■ **EXERCISE DETAILS**:
A faithful copy is required. Print each line of the data exactly and omit the pictures.

■ **DATASET RECORDS**:

+ + + +

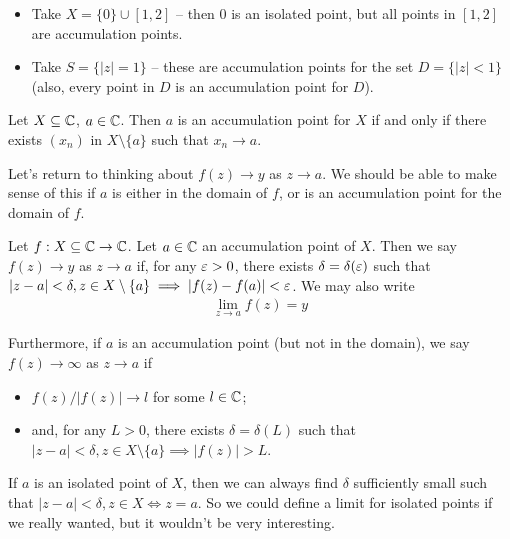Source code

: \documentclass{../template/note}
\begin{document}
    \begin{example}
        \begin{itemize}
            \item Take \(X = \{0\} \cup [1, 2]\) -- then 0 is an isolated point, but all points in \([1, 2]\) are accumulation points.
            \item Take \(S = \{|z| = 1\}\) -- these are accumulation points for the set \(D = \{|z| < 1\}\) (also, every point in \(D\) is an accumulation point for \(D\)).
        \end{itemize}
    \end{example}
    
    \begin{lemma}
        Let \(X \subseteq \CC\), \(a \in \CC\). Then \(a\) is an accumulation point for \(X\) if and only if there exists \((x_n)\) in \(X \setminus \{a\}\) such that \(x_n \to a\).
    \end{lemma}
    
    Let's return to thinking about \(f(z) \to y\) as \(z \to a\). We should be able to make sense of this if \(a\) is either in the domain of \(f\), or is an accumulation point for the domain of \(f\).
    
    \begin{definition}
        Let \(f: X \subseteq \CC \to \CC\). Let \(a \in \CC\) an accumulation point of \(X\). Then we say \(f(z) \to y\) as \(z \to a\) if, for any \(\eps > 0\), there exists \(\delta = \delta(\eps)\) such that \(|z-a| < \delta, z \in X \setminus \{a\} \implies |f(z)-f(a)| < \eps\). We may also write
        \begin{align*}
            \lim_{z \to a}f(z) = y
        \end{align*}

        Furthermore, if \(a\) is an accumulation point (but not in the domain), we say \(f(z) \to \infty\) as \(z \to a\) if
        \begin{itemize}
            \item \(f(z)/|f(z)| \to l\) for some \(l \in \CC\);
            \item and, for any \(L > 0\), there exists \(\delta = \delta(L)\) such that \(|z-a| < \delta, z \in X \setminus \{a\} \implies |f(z)| > L\).
        \end{itemize}
    \end{definition}
    
    \begin{remark}
        If \(a\) is an isolated point of \(X\), then we can always find \(\delta\) sufficiently small such that \(|z-a| < \delta, z \in X \iff z = a\). So we could define a limit for isolated points if we really wanted, but it wouldn't be very interesting.
    \end{remark}
    
\end{document}
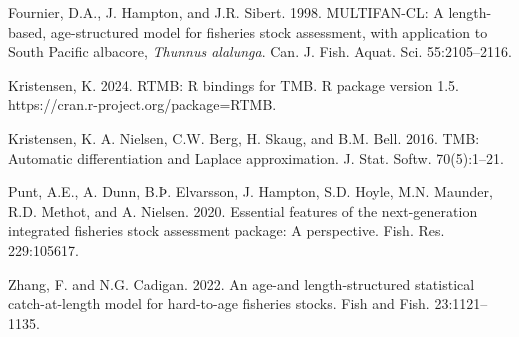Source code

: \documentclass{SCreport}
\begin{document}
\begin{description}\setlength\itemsep{0ex}
  \item Fournier, D.A., J. Hampton, and J.R. Sibert. 1998. MULTIFAN-CL: A
  length-based, age-structured model for fisheries stock assessment, with
  application to South Pacific albacore, \textit{Thunnus alalunga}. Can. J.
  Fish. Aquat. Sci. 55:2105--2116.
  \item Kristensen, K. 2024. RTMB: R bindings for TMB. R package version 1.5.\\
  https://cran.r-project.org/package=RTMB.
  \item Kristensen, K. A. Nielsen, C.W. Berg, H. Skaug, and B.M. Bell. 2016.
  TMB: Automatic differentiation and Laplace approximation. J. Stat. Softw.
  70(5):1--21.
  \item Punt, A.E., A. Dunn, B.Þ. Elvarsson, J. Hampton, S.D. Hoyle, M.N.
  Maunder, R.D. Methot, and A. Nielsen. 2020. Essential features of the
  next-generation integrated fisheries stock assessment package: A perspective.
  Fish. Res. 229:105617.
  \item Zhang, F. and N.G. Cadigan. 2022. An age-and length-structured
  statistical catch-at-length model for hard-to-age fisheries stocks. Fish and
  Fish. 23:1121--1135.
\end{description}
\end{document}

+ + + +

■ **FINISHED EXERCISE**:
Source code

: \documentclass{../template/note}
\begin{document}
    \begin{example}
        \begin{itemize}
            \item Take \(X = \{0\} \cup [1, 2]\) -- then 0 is an isolated point, but all points in \([1, 2]\) are accumulation points.
            \item Take \(S = \{|z| = 1\}\) -- these are accumulation points for the set \(D = \{|z| < 1\}\) (also, every point in \(D\) is an accumulation point for \(D\)).
        \end{itemize}
    \end{example}
    
    \begin{lemma}
        Let \(X \subseteq \CC\), \(a \in \CC\). Then \(a\) is an accumulation point for \(X\) if and only if there exists \((x_n)\) in \(X \setminus \{a\}\) such that \(x_n \to a\).
    \end{lemma}
    
    Let's return to thinking about \(f(z) \to y\) as \(z \to a\). We should be able to make sense of this if \(a\) is either in the domain of \(f\), or is an accumulation point for the domain of \(f\).
    
    \begin{definition}
        Let \(f: X \subseteq \CC \to \CC\). Let \(a \in \CC\) an accumulation point of \(X\). Then we say \(f(z) \to y\) as \(z \to a\) if, for any \(\eps > 0\), there exists \(\delta = \delta(\eps)\) such that \(|z-a| < \delta, z \in X \setminus \{a\} \implies |f(z)-f(a)| < \eps\). We may also write
        \begin{align*}
            \lim_{z \to a}f(z) = y
        \end{align*}

        Furthermore, if \(a\) is an accumulation point (but not in the domain), we say \(f(z) \to \infty\) as \(z \to a\) if
        \begin{itemize}
            \item \(f(z)/|f(z)| \to l\) for some \(l \in \CC\);
            \item and, for any \(L > 0\), there exists \(\delta = \delta(L)\) such that \(|z-a| < \delta, z \in X \setminus \{a\} \implies |f(z)| > L\).
        \end{itemize}
    \end{definition}
    
    \begin{remark}
        If \(a\) is an isolated point of \(X\), then we can always find \(\delta\) sufficiently small such that \(|z-a| < \delta, z \in X \iff z = a\). So we could define a limit for isolated points if we really wanted, but it wouldn't be very interesting.
    \end{remark}
    
\end{document}
Source code

: \documentclass{SCreport}
\begin{document}
\begin{description}\setlength\itemsep{0ex}
  \item Fournier, D.A., J. Hampton, and J.R. Sibert. 1998. MULTIFAN-CL: A
  length-based, age-structured model for fisheries stock assessment, with
  application to South Pacific albacore, \textit{Thunnus alalunga}. Can. J.
  Fish. Aquat. Sci. 55:2105--2116.
  \item Kristensen, K. 2024. RTMB: R bindings for TMB. R package version 1.5.\\
  https://cran.r-project.org/package=RTMB.
  \item Kristensen, K. A. Nielsen, C.W. Berg, H. Skaug, and B.M. Bell. 2016.
  TMB: Automatic differentiation and Laplace approximation. J. Stat. Softw.
  70(5):1--21.
  \item Punt, A.E., A. Dunn, B.Þ. Elvarsson, J. Hampton, S.D. Hoyle, M.N.
  Maunder, R.D. Methot, and A. Nielsen. 2020. Essential features of the
  next-generation integrated fisheries stock assessment package: A perspective.
  Fish. Res. 229:105617.
  \item Zhang, F. and N.G. Cadigan. 2022. An age-and length-structured
  statistical catch-at-length model for hard-to-age fisheries stocks. Fish and
  Fish. 23:1121--1135.
\end{description}
\end{document}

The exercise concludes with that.